Bob Wiese

Bob Wiese


    Amendments to gun legislation following national agreement

    15/05/1996 12:00 AM



    Police Minister Bob Wiese said Western Australia may be the first State to introduce legislative recommendations from the national agreement on uniform gun laws.


    The Coalition Government's gun legislation was tabled in Parliament today and proposed more than 40 amendments to the Western Australian Firearms Act including several amendments following the national agreement.


    Mr Wiese said the proposed legislation would be tabled in Parliament as a 'Green Bill' to provide for a period of public comment until August 1.


    He said the proposed legislation in conjunction with the new uniform national gun plan - which bans automatic and semi-automatic firearms - would further strengthen WA's strict firearm legislation.


    "We are proposing a total package aimed at gun reforms in this State that will complement the tough measures already in place," he said.


    "Operating alongside the national gun laws - which make a strong commitment for the strict control of mail-order firearms - these changes will be a major step towards firearm safety in WA."


    Mr Wiese said the proposed legislation provided for secure storage facilities for firearms, ensured stricter controls on registration of gun ownership and increased penalties for breaches of the Firearms Act. Other changes included:


    ·       increasing the penalty for possession of an unlicensed firearm from a $300 fine or six months' imprisonment up to $2,000 or six months' imprisonment;


    ·       a 28-day cooling off period for first time applicants;


    ·       a photo identification card for licence holders; and -


    ·       better training and licensing procedures.


    Mr Wiese said the proposed firearms legislation and the current gun laws in WA already addressed some of the major reforms outlined in the uniform national gun laws.


    A permanent amnesty to allow for handing in unlicensed firearms without prosecution already existed and the national register was an extension of the registration system that currently operated in WA.

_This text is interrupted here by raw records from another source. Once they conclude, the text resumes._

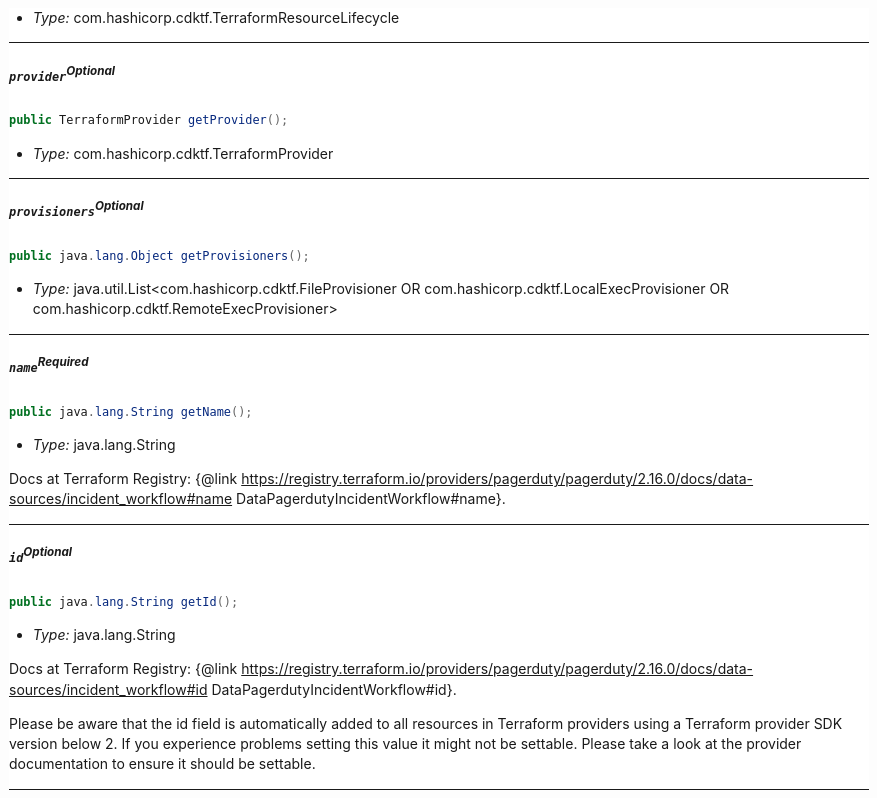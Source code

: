 - *Type:* com.hashicorp.cdktf.TerraformResourceLifecycle

---

##### `provider`<sup>Optional</sup> <a name="provider" id="@cdktf/provider-pagerduty.dataPagerdutyIncidentWorkflow.DataPagerdutyIncidentWorkflowConfig.property.provider"></a>

```java
public TerraformProvider getProvider();
```

- *Type:* com.hashicorp.cdktf.TerraformProvider

---

##### `provisioners`<sup>Optional</sup> <a name="provisioners" id="@cdktf/provider-pagerduty.dataPagerdutyIncidentWorkflow.DataPagerdutyIncidentWorkflowConfig.property.provisioners"></a>

```java
public java.lang.Object getProvisioners();
```

- *Type:* java.util.List<com.hashicorp.cdktf.FileProvisioner OR com.hashicorp.cdktf.LocalExecProvisioner OR com.hashicorp.cdktf.RemoteExecProvisioner>

---

##### `name`<sup>Required</sup> <a name="name" id="@cdktf/provider-pagerduty.dataPagerdutyIncidentWorkflow.DataPagerdutyIncidentWorkflowConfig.property.name"></a>

```java
public java.lang.String getName();
```

- *Type:* java.lang.String

Docs at Terraform Registry: {@link https://registry.terraform.io/providers/pagerduty/pagerduty/2.16.0/docs/data-sources/incident_workflow#name DataPagerdutyIncidentWorkflow#name}.

---

##### `id`<sup>Optional</sup> <a name="id" id="@cdktf/provider-pagerduty.dataPagerdutyIncidentWorkflow.DataPagerdutyIncidentWorkflowConfig.property.id"></a>

```java
public java.lang.String getId();
```

- *Type:* java.lang.String

Docs at Terraform Registry: {@link https://registry.terraform.io/providers/pagerduty/pagerduty/2.16.0/docs/data-sources/incident_workflow#id DataPagerdutyIncidentWorkflow#id}.

Please be aware that the id field is automatically added to all resources in Terraform providers using a Terraform provider SDK version below 2.
If you experience problems setting this value it might not be settable. Please take a look at the provider documentation to ensure it should be settable.

---



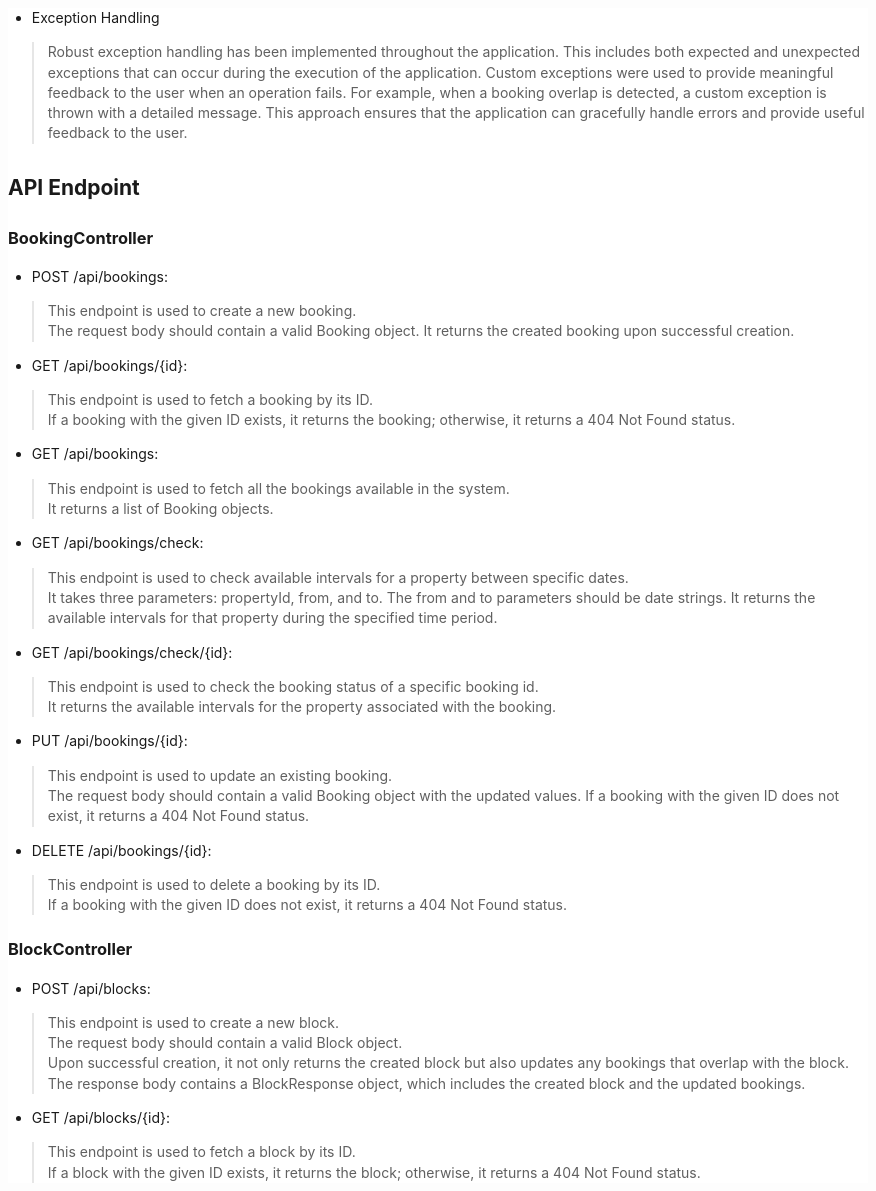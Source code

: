 - Exception Handling
> Robust exception handling has been implemented throughout the application. This includes both expected and unexpected exceptions that can occur during the execution of the application. Custom exceptions were used to provide meaningful feedback to the user when an operation fails. For example, when a booking overlap is detected, a custom exception is thrown with a detailed message. This approach ensures that the application can gracefully handle errors and provide useful feedback to the user.

## API Endpoint

### BookingController

- POST /api/bookings: 
> This endpoint is used to create a new booking.\
> The request body should contain a valid Booking object. It returns the created booking upon successful creation.

- GET /api/bookings/{id}: 
> This endpoint is used to fetch a booking by its ID.\
> If a booking with the given ID exists, it returns the booking; otherwise, it returns a 404 Not Found status.

- GET /api/bookings: 
> This endpoint is used to fetch all the bookings available in the system.\
> It returns a list of Booking objects.

- GET /api/bookings/check: 
> This endpoint is used to check available intervals for a property between specific dates.\
> It takes three parameters: propertyId, from, and to. The from and to parameters should be date strings. It returns the available intervals for that property during the specified time period.

- GET /api/bookings/check/{id}: 
> This endpoint is used to check the booking status of a specific booking id.\
> It returns the available intervals for the property associated with the booking.

- PUT /api/bookings/{id}: 
> This endpoint is used to update an existing booking.\
> The request body should contain a valid Booking object with the updated values. If a booking with the given ID does not exist, it returns a 404 Not Found status.

- DELETE /api/bookings/{id}: 
> This endpoint is used to delete a booking by its ID.\
> If a booking with the given ID does not exist, it returns a 404 Not Found status.

### BlockController
- POST /api/blocks: 
> This endpoint is used to create a new block.\
> The request body should contain a valid Block object. \
> Upon successful creation, it not only returns the created block but also updates any bookings that overlap with the block. \
> The response body contains a BlockResponse object, which includes the created block and the updated bookings.

- GET /api/blocks/{id}:
> This endpoint is used to fetch a block by its ID.\
> If a block with the given ID exists, it returns the block; otherwise, it returns a 404 Not Found status.
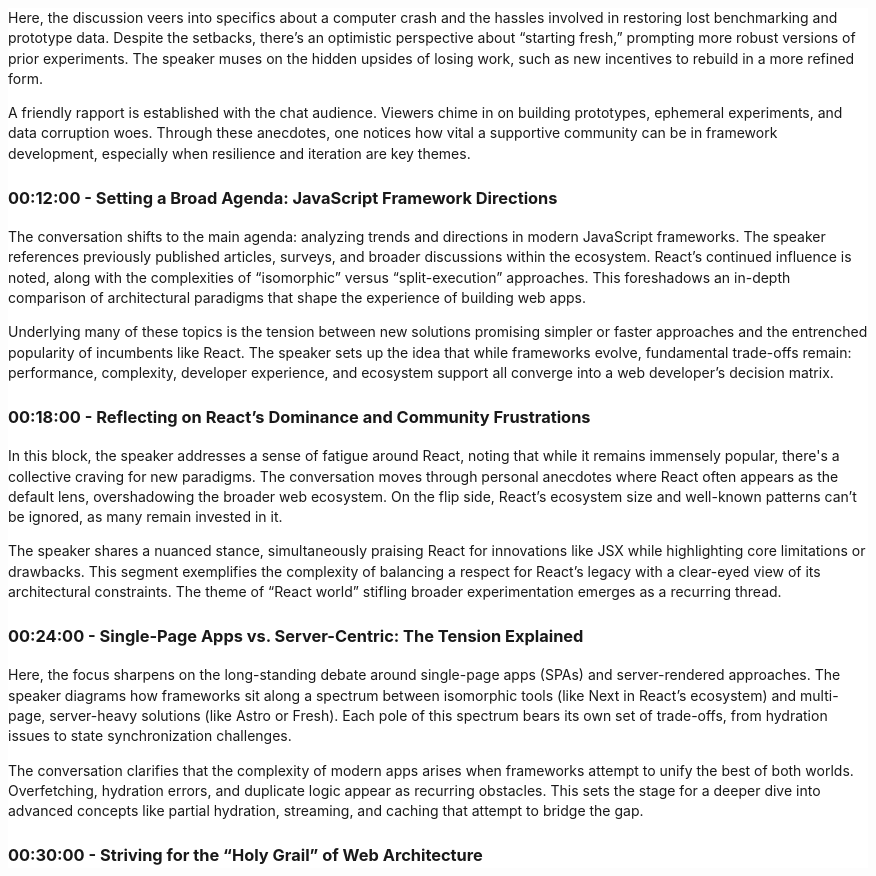 Here, the discussion veers into specifics about a computer crash and the hassles involved in restoring lost benchmarking and prototype data. Despite the setbacks, there’s an optimistic perspective about “starting fresh,” prompting more robust versions of prior experiments. The speaker muses on the hidden upsides of losing work, such as new incentives to rebuild in a more refined form.

A friendly rapport is established with the chat audience. Viewers chime in on building prototypes, ephemeral experiments, and data corruption woes. Through these anecdotes, one notices how vital a supportive community can be in framework development, especially when resilience and iteration are key themes.

### 00:12:00 - Setting a Broad Agenda: JavaScript Framework Directions

The conversation shifts to the main agenda: analyzing trends and directions in modern JavaScript frameworks. The speaker references previously published articles, surveys, and broader discussions within the ecosystem. React’s continued influence is noted, along with the complexities of “isomorphic” versus “split-execution” approaches. This foreshadows an in-depth comparison of architectural paradigms that shape the experience of building web apps.

Underlying many of these topics is the tension between new solutions promising simpler or faster approaches and the entrenched popularity of incumbents like React. The speaker sets up the idea that while frameworks evolve, fundamental trade-offs remain: performance, complexity, developer experience, and ecosystem support all converge into a web developer’s decision matrix.

### 00:18:00 - Reflecting on React’s Dominance and Community Frustrations

In this block, the speaker addresses a sense of fatigue around React, noting that while it remains immensely popular, there's a collective craving for new paradigms. The conversation moves through personal anecdotes where React often appears as the default lens, overshadowing the broader web ecosystem. On the flip side, React’s ecosystem size and well-known patterns can’t be ignored, as many remain invested in it.

The speaker shares a nuanced stance, simultaneously praising React for innovations like JSX while highlighting core limitations or drawbacks. This segment exemplifies the complexity of balancing a respect for React’s legacy with a clear-eyed view of its architectural constraints. The theme of “React world” stifling broader experimentation emerges as a recurring thread.

### 00:24:00 - Single-Page Apps vs. Server-Centric: The Tension Explained

Here, the focus sharpens on the long-standing debate around single-page apps (SPAs) and server-rendered approaches. The speaker diagrams how frameworks sit along a spectrum between isomorphic tools (like Next in React’s ecosystem) and multi-page, server-heavy solutions (like Astro or Fresh). Each pole of this spectrum bears its own set of trade-offs, from hydration issues to state synchronization challenges.

The conversation clarifies that the complexity of modern apps arises when frameworks attempt to unify the best of both worlds. Overfetching, hydration errors, and duplicate logic appear as recurring obstacles. This sets the stage for a deeper dive into advanced concepts like partial hydration, streaming, and caching that attempt to bridge the gap.

### 00:30:00 - Striving for the “Holy Grail” of Web Architecture
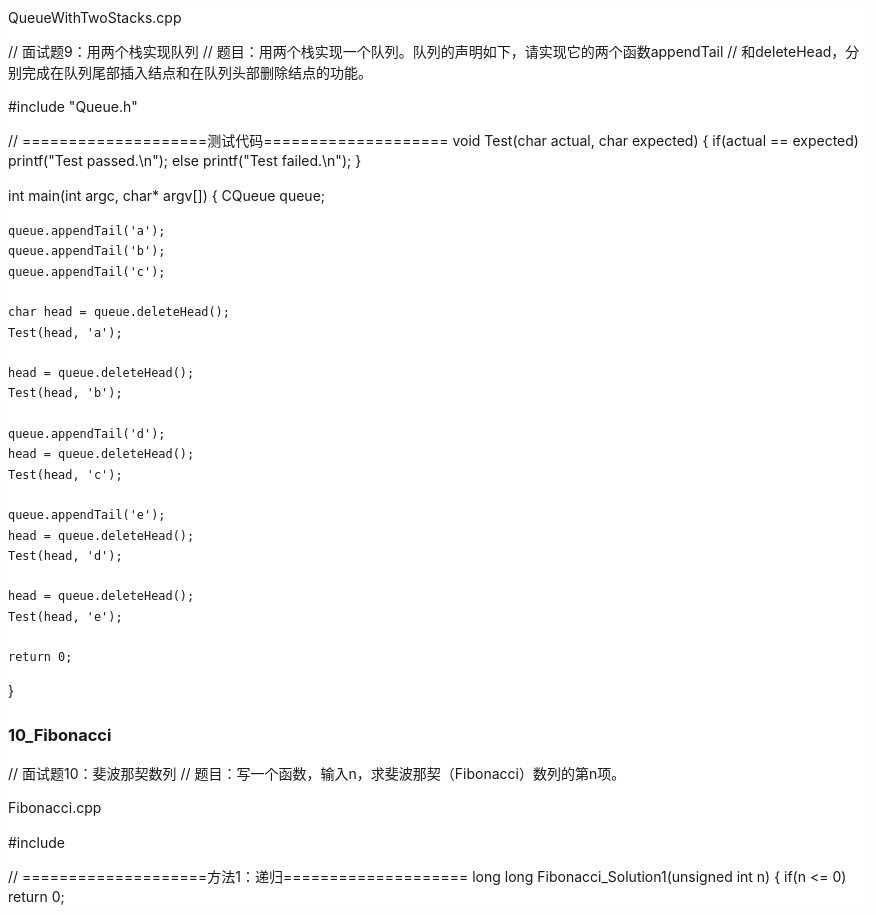 
QueueWithTwoStacks.cpp

// 面试题9：用两个栈实现队列
// 题目：用两个栈实现一个队列。队列的声明如下，请实现它的两个函数appendTail
// 和deleteHead，分别完成在队列尾部插入结点和在队列头部删除结点的功能。

#include "Queue.h"

// ====================测试代码====================
void Test(char actual, char expected)
{
    if(actual == expected)
        printf("Test passed.\n");
    else
        printf("Test failed.\n");
}

int main(int argc, char* argv[])
{
    CQueue<char> queue;

    queue.appendTail('a');
    queue.appendTail('b');
    queue.appendTail('c');

    char head = queue.deleteHead();
    Test(head, 'a');

    head = queue.deleteHead();
    Test(head, 'b');

    queue.appendTail('d');
    head = queue.deleteHead();
    Test(head, 'c');

    queue.appendTail('e');
    head = queue.deleteHead();
    Test(head, 'd');

    head = queue.deleteHead();
    Test(head, 'e');

    return 0;
}


### 10_Fibonacci

// 面试题10：斐波那契数列
// 题目：写一个函数，输入n，求斐波那契（Fibonacci）数列的第n项。


Fibonacci.cpp

#include <cstdio>

// ====================方法1：递归====================
long long Fibonacci_Solution1(unsigned int n)
{
    if(n <= 0)
        return 0;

    The Minister said the new amendments to the State legislation following the national agreement included:


    ·       raising the lawful age to obtain a firearms licence from 16 to 18 years;


    ·       those applying for a firearm licence must have a genuine need that satisfies the Police Commissioner; and -


    ·       those applying for a licence must undertake an accredited training course.


    Mr Wiese said the proposed legislation would be available for public comment until August 1 and it was then expected to be introduced into Parliament in the spring session.


    Gun owners who possessed any type of firearm banned under the new uniform national gun laws had no need for immediate concern about the legal course of action.


    There would be a 12-month amnesty in which to hand over their firearm once compensation details had been finalised between the Commonwealth and State Governments.